Progressively increased conduction defects predict atrial paralysis and atrial arrhythmias, which are possible reasons for cardio-embolic stroke without anticoagulation [Citation42,Citation44]. Prost et al. demonstrated that carriers of a SCN5A mutation need a clinical and ECG follow-up because of the risk associated with severe conduction defects [Citation45]. Mutations in the cardiac Na+ channel encoded by the gene SCN5A can result in many different phenotypes. The wide array of clinical phenotypes explains the variable outcomes of the same mutation even within one family.

Limitations

Our study did not include long-term follow-up. Therefore, we have no solid data on the consistency of the ECG findings. We were not able to perform reliable analysis of the P waves during stress test in the study population. Therefore, exercise test data were not included.

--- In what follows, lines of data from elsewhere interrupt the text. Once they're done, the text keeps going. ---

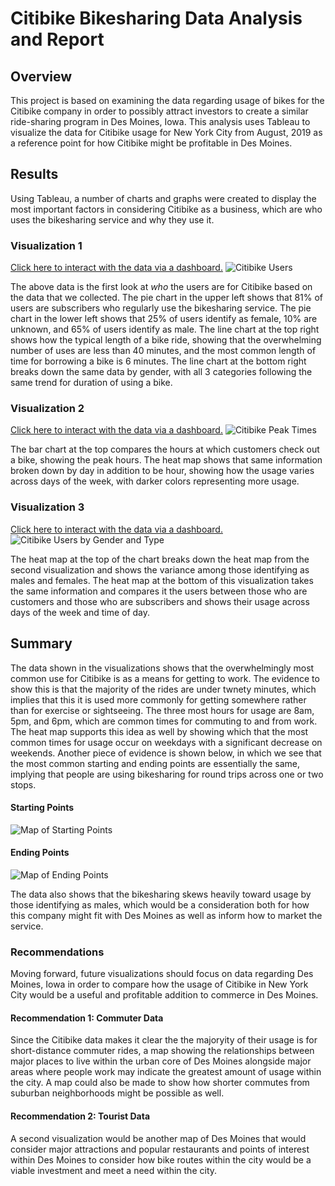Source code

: # Citibike Bikesharing Data Analysis and Report

## Overview
This project is based on examining the data regarding usage of bikes for the Citibike company in order to possibly attract investors to create a similar ride-sharing program in Des Moines, Iowa.  This analysis uses Tableau to visualize the data for Citibike usage for New York City from August, 2019 as a reference point for how Citibike might be profitable in Des Moines.

## Results
Using Tableau, a number of charts and graphs were created to display the most important factors in considering Citibike as a business, which are who uses the bikesharing service and why they use it.  

### Visualization 1
[Click here to interact with the data via a dashboard.](https://public.tableau.com/app/profile/matthew.peach4152/viz/Citibike_Users/CitibikeUsers1?publish=yes)
![Citibike Users](https://github.com/machudpicchu/bikesharing/blob/main/Story1.png)

The above data is the first look at _who_ the users are for Citibike based on the data that we collected.  The pie chart in the upper left shows that 81% of users are subscribers who regularly use the bikesharing service.  The pie chart in the lower left shows that 25% of users identify as female, 10% are unknown, and 65% of users identify as male.  The line chart at the top right shows how the typical length of a bike ride, showing that the overwhelming number of uses are less than 40 minutes, and the most common length of time for borrowing a bike is 6 minutes.  The line chart at the bottom right breaks down the same data by gender, with all 3 categories following the same trend for duration of using a bike.

### Visualization 2
[Click here to interact with the data via a dashboard.](https://public.tableau.com/app/profile/matthew.peach4152/viz/Citibike_Peak_Times/CitibikePeakTimes?publish=yes)
![Citibike Peak Times](https://github.com/machudpicchu/bikesharing/blob/main/Story2.png)

The bar chart at the top compares the hours at which customers check out a bike, showing the peak hours.  The heat map shows that same information broken down by day in addition to be hour, showing how the usage varies across days of the week, with darker colors representing more usage.

### Visualization 3
[Click here to interact with the data via a dashboard.](https://public.tableau.com/app/profile/matthew.peach4152/viz/Citibike_Users_by_GT/CitibikeUsersbyGenderandType?publish=yes)
![Citibike Users by Gender and Type](https://github.com/machudpicchu/bikesharing/blob/main/Story3.png)

The heat map at the top of the chart breaks down the heat map from the second visualization and shows the variance among those identifying as males and females.  The heat map at the bottom of this visualization takes the same information and compares it the users between those who are customers and those who are subscribers and shows their usage across days of the week and time of day.

## Summary
The data shown in the visualizations shows that the overwhelmingly most common use for Citibike is as a means for getting to work.  The evidence to show this is that the majority of the rides are under twnety minutes, which implies that this it is used more commonly for getting somewhere rather than for exercise or sightseeing.  The three most hours for usage are 8am, 5pm, and 6pm, which are common times for commuting to and from work.  The heat map supports this idea as well by showing which that the most common times for usage occur on weekdays with a significant decrease on weekends.  Another piece of evidence is shown below, in which we see that the most common starting and ending points are essentially the same, implying that people are using bikesharing for round trips across one or two stops.

#### Starting Points
![Map of Starting Points](https://github.com/machudpicchu/bikesharing/blob/main/Starting%20Points.png)

#### Ending Points
![Map of Ending Points](https://github.com/machudpicchu/bikesharing/blob/main/Ending%20Points.png)

The data also shows that the bikesharing skews heavily toward usage by those identifying as males, which would be a consideration both for how this company might fit with Des Moines as well as inform how to market the service.

### Recommendations
Moving forward, future visualizations should focus on data regarding Des Moines, Iowa in order to compare how the usage of Citibike in New York City would be a useful and profitable addition to commerce in Des Moines.

#### Recommendation 1: Commuter Data
Since the Citibike data makes it clear the the majoryity of their usage is for short-distance commuter rides, a map showing the relationships between major places to live within the urban core of Des Moines alongside major areas where people work may indicate the greatest amount of usage within the city.  A map could also be made to show how shorter commutes from suburban neighborhoods might be possible as well.

#### Recommendation 2: Tourist Data
A second visualization would be another map of Des Moines that would consider major attractions and popular restaurants and points of interest within Des Moines to consider how bike routes within the city would be a viable investment and meet a need within the city.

The findings presented represent one family with a specific gene mutation. These findings may not necessarily apply to other families with mutations in the same gene. More studies are needed to explore the complete ECG pattern of SCN5A gene mutations.

Conclusions

In a Finnish family with the SCN5A D1275N mutation, ECG changes were very frequent in the mutation carriers. In addition to P-wave and PR changes, typical abnormalities were fragmented R waves in the inferior leads II, III, and aVF as well as of the S wave in the leads V1–V3 accompanied by slow S-wave upstroke and prolonged QRS duration. Atrial electrical changes probably predispose to arrhythmias, including junctional rhythm, atrial standstill, and atrial fibrillation with increased cardio-embolic stroke risk at young age. Our findings confirm that complex and variable findings are present in the standard 12-lead ECG in individuals with a single SCN5A mutations and, therefore, ECG follow-up of asymptomatic individuals is recommended.

Disclosure statement

The authors report no conflicts of interest. The authors alone are responsible for the content and writing of this article.